How to perform MANOVA with continuous variables which are not normally distributed (non-parametric)

I am performing an analysis of hemoglobin values at 3 different time points between cases and controls. The data is not normally distributed. How should I go about with MANOVA in such a setting? Also is there an alternative test that I can apply in JMP to see the differences in the cases & controls at these 3-time points.

4 REPLIES 4

Re: How to perform MANOVA with continuous variables which are not normally distributed (non-parametric)

How are you assessing normality? Are you assessing the response itself? The predictors?

Uday
Level I

Re: How to perform MANOVA with continuous variables which are not normally distributed (non-parametric)

Currently I had analyzed normalcy using the goodness of fit by Shapiro-Wilk test for Y variable at each time point. In my case, the distribution is not normal (p is significant in the Shapiro-Wilk test).
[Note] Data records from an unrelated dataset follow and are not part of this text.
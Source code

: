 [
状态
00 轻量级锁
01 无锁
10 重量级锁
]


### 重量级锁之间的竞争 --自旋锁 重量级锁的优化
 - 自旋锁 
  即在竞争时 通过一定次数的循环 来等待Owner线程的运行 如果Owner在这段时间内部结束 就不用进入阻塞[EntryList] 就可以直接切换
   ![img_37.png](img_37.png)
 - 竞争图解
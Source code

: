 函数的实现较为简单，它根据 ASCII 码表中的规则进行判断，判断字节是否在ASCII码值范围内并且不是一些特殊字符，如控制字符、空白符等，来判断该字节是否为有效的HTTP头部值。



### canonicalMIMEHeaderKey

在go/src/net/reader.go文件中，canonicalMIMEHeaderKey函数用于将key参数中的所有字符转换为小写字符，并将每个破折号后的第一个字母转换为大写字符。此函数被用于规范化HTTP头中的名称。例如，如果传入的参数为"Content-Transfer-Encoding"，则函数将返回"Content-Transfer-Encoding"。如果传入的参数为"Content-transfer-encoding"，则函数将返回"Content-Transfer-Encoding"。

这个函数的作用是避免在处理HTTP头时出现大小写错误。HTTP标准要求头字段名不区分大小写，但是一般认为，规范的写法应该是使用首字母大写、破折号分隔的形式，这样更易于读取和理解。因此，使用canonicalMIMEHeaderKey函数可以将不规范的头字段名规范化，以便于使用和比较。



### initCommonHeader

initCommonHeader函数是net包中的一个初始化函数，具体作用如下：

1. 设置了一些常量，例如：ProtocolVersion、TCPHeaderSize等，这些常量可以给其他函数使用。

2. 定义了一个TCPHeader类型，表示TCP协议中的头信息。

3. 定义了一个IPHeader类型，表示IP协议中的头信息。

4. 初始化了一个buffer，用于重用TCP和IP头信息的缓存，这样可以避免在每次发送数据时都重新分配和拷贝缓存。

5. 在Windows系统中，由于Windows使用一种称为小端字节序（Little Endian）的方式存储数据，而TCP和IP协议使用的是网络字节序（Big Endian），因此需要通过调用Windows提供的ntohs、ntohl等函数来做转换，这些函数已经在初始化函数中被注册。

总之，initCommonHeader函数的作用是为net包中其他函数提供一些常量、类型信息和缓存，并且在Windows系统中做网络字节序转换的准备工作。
In a situation where even at a one-time point (among the 3-time points) the distribution is abnormal, I am presuming to apply a nonparametric test.

Not sure if this is the right way of looking at the normalcy or evaluating the differences in cases and controls over the 3-time points. Please suggest.

Re: How to perform MANOVA with continuous variables which are not normally distributed (non-parametric)

I suggest that you proceed with your analysis and check the residuals for anomalies before choosing another method of analysis.

statman
Super User

Re: How to perform MANOVA with continuous variables which are not normally distributed (non-parametric)

ANOVA is fairly robust to the underlying distribution of the individual values.  As Mark suggests, go ahead with your analysis and then check residuals for assumptions NID(0, variance).

"All models are wrong, some are useful" G.E.P. Box